Scotland was a kingdom to the north of the island of Great Britain traditionally considered to have been founded in the 9th Century. Although it no longer legally exists, it remains a recognised nation within the Blessed Isles. Somewhat ironically, the Scottish national animal is a unicorn.
As with other former kingdoms within the Blessed Isles, it was formed by the amalgamation of several smaller kingdoms and regions, most notably:
- the Scots – settlers from Ireland
- the Picts – non-Romanised “P-Celts” or Britons
- the British – the remnants of the most northerly Romano-British settlement
There has also been a strong influence from Angle and (Hiberno-)Norse settlement.

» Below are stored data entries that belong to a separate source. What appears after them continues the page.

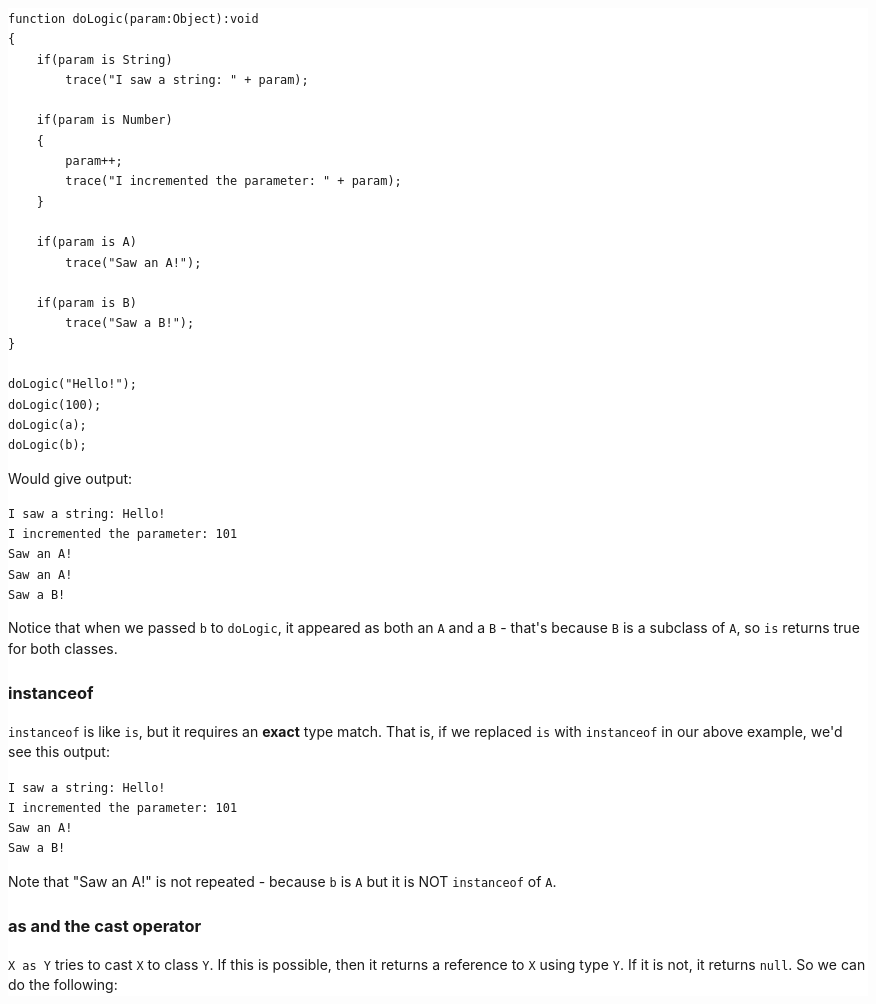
 ```as3
function doLogic(param:Object):void
{
    if(param is String)
        trace("I saw a string: " + param);

    if(param is Number)
    {
        param++;
        trace("I incremented the parameter: " + param);
    }

    if(param is A)
        trace("Saw an A!");

    if(param is B)
        trace("Saw a B!");
}

doLogic("Hello!");
doLogic(100);
doLogic(a);
doLogic(b);
```

Would give output:

```console
I saw a string: Hello!
I incremented the parameter: 101
Saw an A!
Saw an A!
Saw a B!
```

Notice that when we passed `b` to `doLogic`, it appeared as both an `A` and a `B` - that's because `B` is a subclass of `A`, so `is` returns true for both classes.

### instanceof

`instanceof` is like `is`, but it requires an **exact** type match. That is, if we replaced `is` with `instanceof` in our above example, we'd see this output:

```console
I saw a string: Hello!
I incremented the parameter: 101
Saw an A!
Saw a B!
```

Note that "Saw an A!" is not repeated - because `b` is `A` but it is NOT `instanceof` of `A`.

### as and the cast operator

`X as Y` tries to cast `X` to class `Y`. If this is possible, then it returns a reference to `X` using type `Y`. If it is not, it returns `null`. So we can do the following:
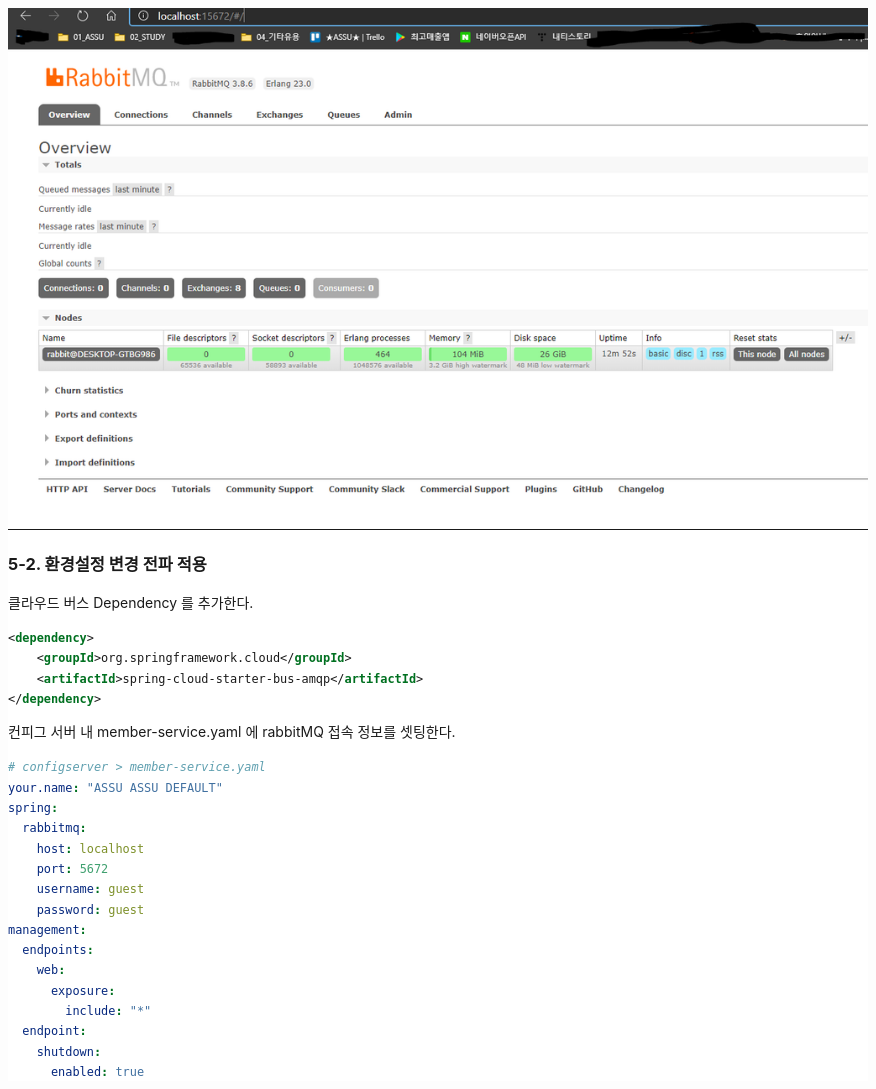 ![RabbitMQ 매니지먼트](/assets/img/dev/20200808/rabbitmq_mng.png)

---

### 5-2. 환경설정 변경 전파 적용
클라우드 버스 Dependency 를 추가한다.

```xml
<dependency>
    <groupId>org.springframework.cloud</groupId>
    <artifactId>spring-cloud-starter-bus-amqp</artifactId>
</dependency>
```

컨피그 서버 내 member-service.yaml 에 rabbitMQ 접속 정보를 셋팅한다.
```yaml
# configserver > member-service.yaml
your.name: "ASSU ASSU DEFAULT"
spring:
  rabbitmq:
    host: localhost
    port: 5672
    username: guest
    password: guest
management:
  endpoints:
    web:
      exposure:
        include: "*"
  endpoint:
    shutdown:
      enabled: true
```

Being a near neighbour, the royal families of England and Scotland had linked through marriage on a number of occasions but the Scottish royals – and their nobility – disdained the English monarchs’ second sight. However, Edmund VI of England and Mary I of Scotland were affianced by their parents shortly after Mary was born in 1542 to secure a stronger peace and the two decided to honour this. Their formal marriage was in 1558 and the two monarchs continued to campaign for a united, imperial Great Britain throughout their rules.
This ambition remained frustrated by the nobles of both kingdoms – as well as Ireland – until the ascension of their son, James I of England and Ireland, to the throne of Scotland on Mary’s death in 1597, as James VI. This became the personal Union of the Crowns.